See more at: http://consumercal.org/california-online-privacy-protection-act-caloppa/#sthash.0FdRbT51.dpuf

According to CalOPPA, we agree to the following:

You will be notified of any Privacy Policy changes:

You can change your personal information:


COPPA (Children Online Privacy Protection Act)

When it comes to the collection of personal information from children under the age of 13 years old, the Children's Online Privacy Protection Act (COPPA) puts parents in control. The Federal Trade Commission, United States' consumer protection agency, enforces the COPPA Rule, which spells out what operators of websites and online services must do to protect children's privacy and safety online.

We do not specifically market to children under the age of 13 years old.

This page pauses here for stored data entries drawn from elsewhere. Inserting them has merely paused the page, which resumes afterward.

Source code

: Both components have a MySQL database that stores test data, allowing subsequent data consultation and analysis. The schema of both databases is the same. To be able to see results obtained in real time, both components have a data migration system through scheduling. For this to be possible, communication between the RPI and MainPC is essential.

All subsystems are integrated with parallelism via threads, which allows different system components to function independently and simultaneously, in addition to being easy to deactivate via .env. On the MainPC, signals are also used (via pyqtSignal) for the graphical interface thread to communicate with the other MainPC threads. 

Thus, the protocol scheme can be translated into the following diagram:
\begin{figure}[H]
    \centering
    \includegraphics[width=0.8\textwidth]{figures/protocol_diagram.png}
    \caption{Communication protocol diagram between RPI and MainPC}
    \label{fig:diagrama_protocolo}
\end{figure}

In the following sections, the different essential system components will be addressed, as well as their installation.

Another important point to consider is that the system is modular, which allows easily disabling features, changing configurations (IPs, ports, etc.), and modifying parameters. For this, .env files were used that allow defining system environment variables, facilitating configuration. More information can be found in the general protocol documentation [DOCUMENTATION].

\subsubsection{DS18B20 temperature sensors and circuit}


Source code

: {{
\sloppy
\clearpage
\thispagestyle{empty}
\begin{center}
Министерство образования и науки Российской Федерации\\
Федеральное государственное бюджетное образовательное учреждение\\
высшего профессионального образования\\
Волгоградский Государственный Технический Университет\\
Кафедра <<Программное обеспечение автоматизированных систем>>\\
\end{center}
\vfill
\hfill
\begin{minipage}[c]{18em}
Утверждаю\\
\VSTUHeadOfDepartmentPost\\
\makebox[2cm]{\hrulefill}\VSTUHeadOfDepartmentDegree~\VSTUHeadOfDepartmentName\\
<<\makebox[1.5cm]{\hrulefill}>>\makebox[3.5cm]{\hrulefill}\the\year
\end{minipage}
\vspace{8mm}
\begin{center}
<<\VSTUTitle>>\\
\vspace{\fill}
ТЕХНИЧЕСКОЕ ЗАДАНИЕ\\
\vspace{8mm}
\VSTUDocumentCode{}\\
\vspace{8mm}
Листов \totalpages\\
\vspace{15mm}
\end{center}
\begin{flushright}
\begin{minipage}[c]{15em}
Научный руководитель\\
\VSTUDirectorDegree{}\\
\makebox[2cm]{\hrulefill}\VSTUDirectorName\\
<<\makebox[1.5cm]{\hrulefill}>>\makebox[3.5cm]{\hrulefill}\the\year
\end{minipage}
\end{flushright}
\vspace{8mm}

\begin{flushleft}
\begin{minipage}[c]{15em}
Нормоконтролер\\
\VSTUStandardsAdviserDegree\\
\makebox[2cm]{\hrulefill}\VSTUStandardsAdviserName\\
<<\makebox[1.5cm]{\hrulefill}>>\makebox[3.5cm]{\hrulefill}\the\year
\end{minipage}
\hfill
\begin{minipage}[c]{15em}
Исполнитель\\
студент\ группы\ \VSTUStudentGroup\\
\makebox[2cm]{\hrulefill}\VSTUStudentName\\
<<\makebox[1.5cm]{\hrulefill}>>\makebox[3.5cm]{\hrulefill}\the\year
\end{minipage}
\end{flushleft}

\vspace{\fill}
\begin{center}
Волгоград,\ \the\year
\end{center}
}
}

Fair Information Practices

The Fair Information Practices Principles form the backbone of privacy law in the United States and the concepts they include have played a significant role in the development of data protection laws around the globe. Understanding the Fair Information Practice Principles and how they should be implemented is critical to comply with the various privacy laws that protect personal information.

In order to be in line with Fair Information Practices we will take the following responsive action, should a data breach occur we will notify you via email within 72 hours.

We also agree to the Individual Redress Principle which requires that individuals have the right to legally pursue enforceable rights against data collectors and processors who fail to adhere to the law. This principle requires not only that individuals have enforceable rights against data users, but also that individuals have recourse to courts or government agencies to investigate and/or prosecute non-compliance by data processors.